Images excluded, return every record exactly as it reads.
__________________________________________________
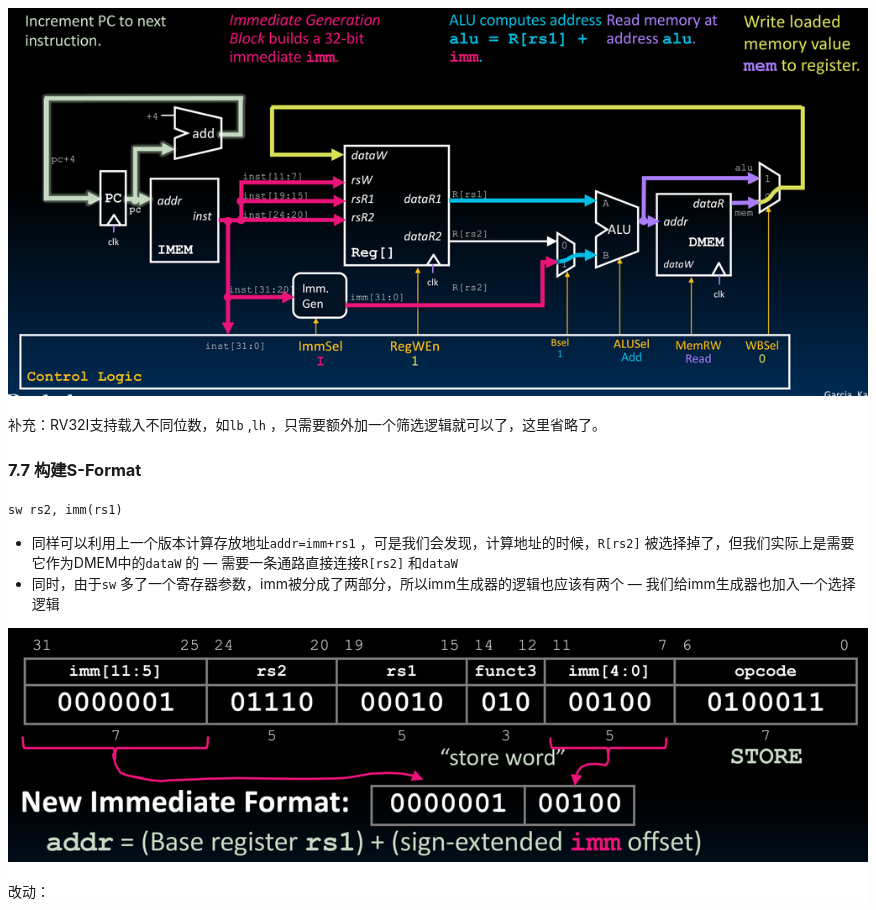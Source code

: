 ![image.png](image%2096.png)

补充：RV32I支持载入不同位数，如`lb` ,`lh` ，只需要额外加一个筛选逻辑就可以了，这里省略了。

### 7.7 构建S-Format

`sw rs2, imm(rs1)` 

- 同样可以利用上一个版本计算存放地址`addr=imm+rs1` ，可是我们会发现，计算地址的时候，`R[rs2]` 被选择掉了，但我们实际上是需要它作为DMEM中的`dataW` 的 — 需要一条通路直接连接`R[rs2]` 和`dataW`
- 同时，由于`sw` 多了一个寄存器参数，imm被分成了两部分，所以imm生成器的逻辑也应该有两个 — 我们给imm生成器也加入一个选择逻辑

![image.png](image%2097.png)

改动：
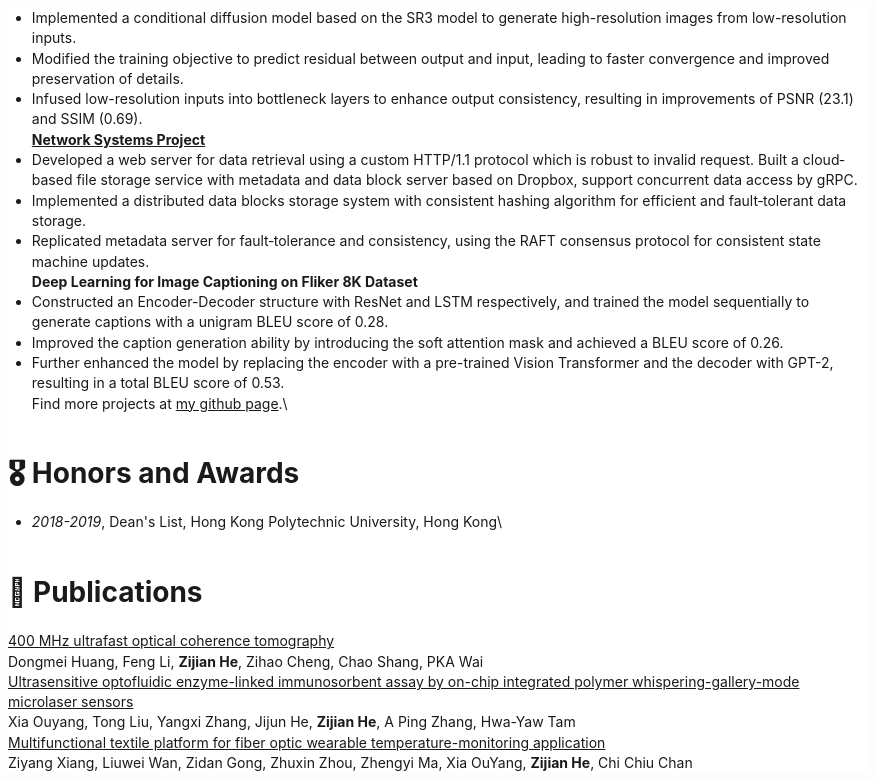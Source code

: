 - Implemented a conditional diffusion model based on the SR3 model to generate high-resolution images from low-resolution inputs.
- Modified the training objective to predict residual between output and input, leading to faster convergence and improved preservation of details.
- Infused low-resolution inputs into bottleneck layers to enhance output consistency, resulting in improvements of PSNR (23.1) and SSIM (0.69).\
[**Network Systems Project**](https://github.com/hzjian123/cloud-file-storage-system)
- Developed a web server for data retrieval using a custom HTTP/1.1 protocol which is robust to invalid request. Built a cloud‐based file storage service with metadata and data block server based on Dropbox, support concurrent data access by gRPC.
- Implemented a distributed data blocks storage system with consistent hashing algorithm for efficient and fault‐tolerant data storage.
- Replicated metadata server for fault‐tolerance and consistency, using the RAFT consensus protocol for consistent state machine updates.\
**Deep Learning for Image Captioning on Fliker 8K Dataset**
- Constructed an Encoder-Decoder structure with ResNet and LSTM respectively, and trained the model sequentially to generate captions with a unigram BLEU score of 0.28.
- Improved the caption generation ability by introducing the soft attention mask and achieved a BLEU score of 0.26.
- Further enhanced the model by replacing the encoder with a pre-trained Vision Transformer and the decoder with GPT-2, resulting in a total BLEU score of 0.53.\
Find more projects at [my github page](https://github.com/hzjian123).\
# 🎖 Honors and Awards
- *2018-2019*, Dean's List, Hong Kong Polytechnic University, Hong Kong\
# 📝 Publications 
[400 MHz ultrafast optical coherence tomography](https://www.researchgate.net/profile/Dongmei-Huang-7/publication/347582425_400_MHz_ultrafast_optical_coherence_tomography/links/62d8cd0425155478d541880b/400-MHz-ultrafast-optical-coherence-tomography.pdf)\
Dongmei Huang, Feng Li, **Zijian He**, Zihao Cheng, Chao Shang, PKA Wai\
[Ultrasensitive optofluidic enzyme-linked immunosorbent assay by on-chip integrated polymer whispering-gallery-mode microlaser sensors](https://pubs.rsc.org/en/content/articlehtml/2020/lc/d0lc00240b)\
Xia Ouyang, Tong Liu, Yangxi Zhang, Jijun He, **Zijian He**, A Ping Zhang, Hwa-Yaw Tam\
[Multifunctional textile platform for fiber optic wearable temperature-monitoring application](https://www.mdpi.com/2072-666X/10/12/866)\
Ziyang Xiang, Liuwei Wan, Zidan Gong, Zhuxin Zhou, Zhengyi Ma, Xia OuYang, **Zijian He**, Chi Chiu Chan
__________________________________________________
**REPLY TO THE EXERCISE**
Source code

: ![image.png](image%2096.png)

补充：RV32I支持载入不同位数，如`lb` ,`lh` ，只需要额外加一个筛选逻辑就可以了，这里省略了。

### 7.7 构建S-Format

`sw rs2, imm(rs1)` 

- 同样可以利用上一个版本计算存放地址`addr=imm+rs1` ，可是我们会发现，计算地址的时候，`R[rs2]` 被选择掉了，但我们实际上是需要它作为DMEM中的`dataW` 的 — 需要一条通路直接连接`R[rs2]` 和`dataW`
- 同时，由于`sw` 多了一个寄存器参数，imm被分成了两部分，所以imm生成器的逻辑也应该有两个 — 我们给imm生成器也加入一个选择逻辑

![image.png](image%2097.png)

改动：
Source code

: - Implemented a conditional diffusion model based on the SR3 model to generate high-resolution images from low-resolution inputs.
- Modified the training objective to predict residual between output and input, leading to faster convergence and improved preservation of details.
- Infused low-resolution inputs into bottleneck layers to enhance output consistency, resulting in improvements of PSNR (23.1) and SSIM (0.69).\
[**Network Systems Project**](https://github.com/hzjian123/cloud-file-storage-system)
- Developed a web server for data retrieval using a custom HTTP/1.1 protocol which is robust to invalid request. Built a cloud‐based file storage service with metadata and data block server based on Dropbox, support concurrent data access by gRPC.
- Implemented a distributed data blocks storage system with consistent hashing algorithm for efficient and fault‐tolerant data storage.
- Replicated metadata server for fault‐tolerance and consistency, using the RAFT consensus protocol for consistent state machine updates.\
**Deep Learning for Image Captioning on Fliker 8K Dataset**
- Constructed an Encoder-Decoder structure with ResNet and LSTM respectively, and trained the model sequentially to generate captions with a unigram BLEU score of 0.28.
- Improved the caption generation ability by introducing the soft attention mask and achieved a BLEU score of 0.26.
- Further enhanced the model by replacing the encoder with a pre-trained Vision Transformer and the decoder with GPT-2, resulting in a total BLEU score of 0.53.\
Find more projects at [my github page](https://github.com/hzjian123).\
# 🎖 Honors and Awards
- *2018-2019*, Dean's List, Hong Kong Polytechnic University, Hong Kong\
# 📝 Publications 
[400 MHz ultrafast optical coherence tomography](https://www.researchgate.net/profile/Dongmei-Huang-7/publication/347582425_400_MHz_ultrafast_optical_coherence_tomography/links/62d8cd0425155478d541880b/400-MHz-ultrafast-optical-coherence-tomography.pdf)\
Dongmei Huang, Feng Li, **Zijian He**, Zihao Cheng, Chao Shang, PKA Wai\
[Ultrasensitive optofluidic enzyme-linked immunosorbent assay by on-chip integrated polymer whispering-gallery-mode microlaser sensors](https://pubs.rsc.org/en/content/articlehtml/2020/lc/d0lc00240b)\
Xia Ouyang, Tong Liu, Yangxi Zhang, Jijun He, **Zijian He**, A Ping Zhang, Hwa-Yaw Tam\
[Multifunctional textile platform for fiber optic wearable temperature-monitoring application](https://www.mdpi.com/2072-666X/10/12/866)\
Ziyang Xiang, Liuwei Wan, Zidan Gong, Zhuxin Zhou, Zhengyi Ma, Xia OuYang, **Zijian He**, Chi Chiu Chan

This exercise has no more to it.